Para entonces Cannon se había casado y trabajaba por la noche en una fábrica de textiles para mantener a su esposa, Princetta, y a los dos hijos de ambos. El haber pasado con éxito su examen de ingreso en la universidad le dio derecho a los beneficios educacionales reservados a los veteranos de la Segunda Guerra Mundial, cosa que Cannon no considera un pago por sus servicios militares, sino una merced con que lo favoreció su país.
Concluidos sus estudios universitarios, quiso enseñar arte, pero no había vacantes en las escuelas de segunda enseñanza. Con el tiempo ingresó en el servicio postal, y más tarde solicitó empleo en el vagón correo de un tren, para separar la correspondencia. "Al viajar en tren por la noche tenía mucho tiempo para pensar", cuenta. "Estaba íntimamente convencido de que debía ayudar al prójimo de alguna manera, pero no sabía cómo".
Por entonces, una noche, después de su traslado a la oficina principal de correos de Richmond, ocurrió algo curioso. "Trabajábamos varios compañeros ante una banda transportadora, separando cartas y sosteniendo una discusión filosófica", relata Cannon. "Comenté: Lo que el hombre siembre, eso cosechará. Y justamente en ese momento bajaba por la banda un sobre grande de papel manila; se rompió frente a mí y salieron algunas hojas. ¡Y en la de encima estaba claramente impresa la misma cita!"

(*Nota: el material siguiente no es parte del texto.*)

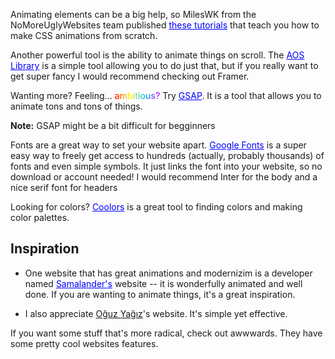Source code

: Animating elements can be a big help, so MilesWK from the NoMoreUglyWebsites team published <a style="color: blue;" href="https://support.glitch.com/t/css-animations-parts-1-3-navigation">these tutorials</a> that teach you how to make CSS animations from scratch.

Another powerful tool is the ability to animate things on scroll. The <a style="color: blue;" href="https://michalsnik.github.io/aos/">AOS Library</a> is a simple tool allowing you to do just that, but if you really want to get super fancy I would recommend checking out Framer.
    
Wanting more? Feeling... <b style="background: linear-gradient(90deg,
   rgba(255, 0, 0, 1) 0%,
   rgba(255, 255, 0, 1) 33%,
   rgba(0, 192, 255, 1) 66%,
   rgba(192, 0, 255, 1) 100%);color: transparent;-webkit-background-clip: text;-webkit-text-fill-color: transparent;font-weight: 500;">ambitious?</b> Try <a href="https://gsap.com/" style="color: blue;">GSAP</a>. It is a tool that allows you to animate tons and tons of things.

**Note:** GSAP might be a bit difficult for begginners

Fonts are a great way to set your website apart. <a style="color: blue;" href="https://fonts.google.com/">Google Fonts</a> is a super easy way to freely get access to hundreds (actually, probably thousands) of fonts and even simple symbols. It just links the font into your website, so no download or account needed! I would recommend Inter for the body and a nice serif font for headers
    
Looking for colors? <a href="https://coolors.co/" style="color: blue;">Coolors</a> is a great tool to finding colors and making color palettes.

## Inspiration
* One website that has great animations and modernizim is a developer named <a style="color: blue" href="https://www.samcheng.co/">Samalander's</a> website -- it is wonderfully animated and well done. If you are wanting to animate things, it's a great inspiration.

* I also appreciate [Oğuz Yağız](https://oguzyagiz.com/)'s website. It's simple yet effective.

If you want some stuff that's more radical, check out awwwards. They have some pretty cool websites features.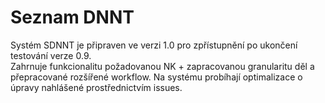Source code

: # Seznam DNNT

Systém SDNNT je připraven ve verzi 1.0 pro zpřístupnění po ukončení testování verze 0.9.  
Zahrnuje funkcionalitu požadovanou NK + zapracovanou granularitu děl a přepracované rozšířené workflow.
Na systému probíhají optimalizace o úpravy nahlášené prostřednictvím issues.
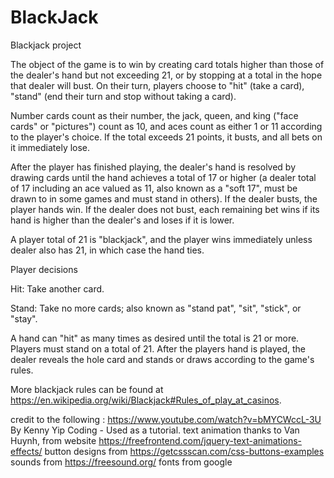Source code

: # BlackJack
Blackjack project 

The object of the game is to win by creating card totals higher than those of the dealer's hand but not exceeding 21, or by stopping at a total in the hope that dealer will bust. On their turn, players choose to "hit" (take a card), "stand" (end their turn and stop without taking a card).

Number cards count as their number, the jack, queen, and king ("face cards" or "pictures") count as 10, and aces count as either 1 or 11 according to the player's choice. If the total exceeds 21 points, it busts, and all bets on it immediately lose.

After the player has finished playing, the dealer's hand is resolved by drawing cards until the hand achieves a total of 17 or higher (a dealer total of 17 including an ace valued as 11, also known as a "soft 17", must be drawn to in some games and must stand in others). If the dealer busts, the player hands win. If the dealer does not bust, each remaining bet wins if its hand is higher than the dealer's and loses if it is lower.

A player total of 21 is "blackjack", and the player wins immediately unless dealer also has 21, in which case the hand ties.


Player decisions

Hit: Take another card.

Stand: Take no more cards; also known as "stand pat", "sit", "stick", or "stay".


A hand can "hit" as many times as desired until the total is 21 or more. Players must stand on a total of 21. After the players hand is played, the dealer reveals the hole card and stands or draws according to the game's rules.

More blackjack rules can be found at https://en.wikipedia.org/wiki/Blackjack#Rules_of_play_at_casinos.


credit to the following :
    https://www.youtube.com/watch?v=bMYCWccL-3U By Kenny Yip Coding - Used as a tutorial.
    text animation thanks to Van Huynh, from website https://freefrontend.com/jquery-text-animations-effects/
    button designs from https://getcssscan.com/css-buttons-examples
    sounds from https://freesound.org/
    fonts from google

El deseo de Cannon de ayudar a los demás siempre había sido espontáneo. Mas entonces quiso emprender alguna obra directa y organizada. Pero, ¿qué podría hacer él, simple empleado de correos?
"Até los cabos sueltos al comprender que el dinero es el símbolo más poderoso de nuestra cultura", dice. "Si empleaba debidamente aunque fuera sumas pequeñas, podría ayudar a la gente y hacer con ello una poderosa afirmación. Me di cuenta de que si ganaba todo cuanto pudiera, si vivía frugalmente y utilizaba todo dinero adicional para ayudar a los demás, entonces la vida tendría algún significado".
"Adicional" es una palabra engañosa, por supuesto. Algunas personas nunca tienen nada adicional, por mucho dinero que ganen. Cannon, en parte por la pobreza de su juventud, tiene un concepto firme de lo que es necesario y lo que es superfluo. Su casa es vieja y maltrecha; su automóvil tiene 14 años de uso. Cannon gasta muy poco en ropa, casi nada en bebidas y nada absolutamente en tabaco. "Tenemos abrigo, lo suficiente para comer y lo esencial para la vida", comenta.
Nuestro filántropo no ha descuidado a su familia por dedicarse a su vocación. Envió a sus dos hijos a la universidad. Procura guardar por lo menos 2000 o 3000 dólares en una cuenta de ahorros para cualquier problema urgente de familia, pero pocos son los dispendios. Casi todo lo demás es para ayudar a otros.
Su obra no siempre ha recibido elogios. "Algunos de mis vecinos creen que estoy loco", dice. "Instan a Princetta a ponerme freno. Pero después de 31 años de matrimonio, ella comprende lo que hago y por qué lo hago".
Otras personas lo entienden también. Hace poco, Cannon recibió el tipo de carta que puede apabullar a cualquier crítico. Escrita por un alumno de tercer año de primaria, de San Diego (California), decía: "Nuestro país es muy afortunado al contar con un ciudadano que se preocupa tanto por el prójimo. ¡Nos enorgullecemos de que sea usted norteamericano!"
Una carta como esta, asegura Cannon, vale más que todo lo que podría comprar con su dinero.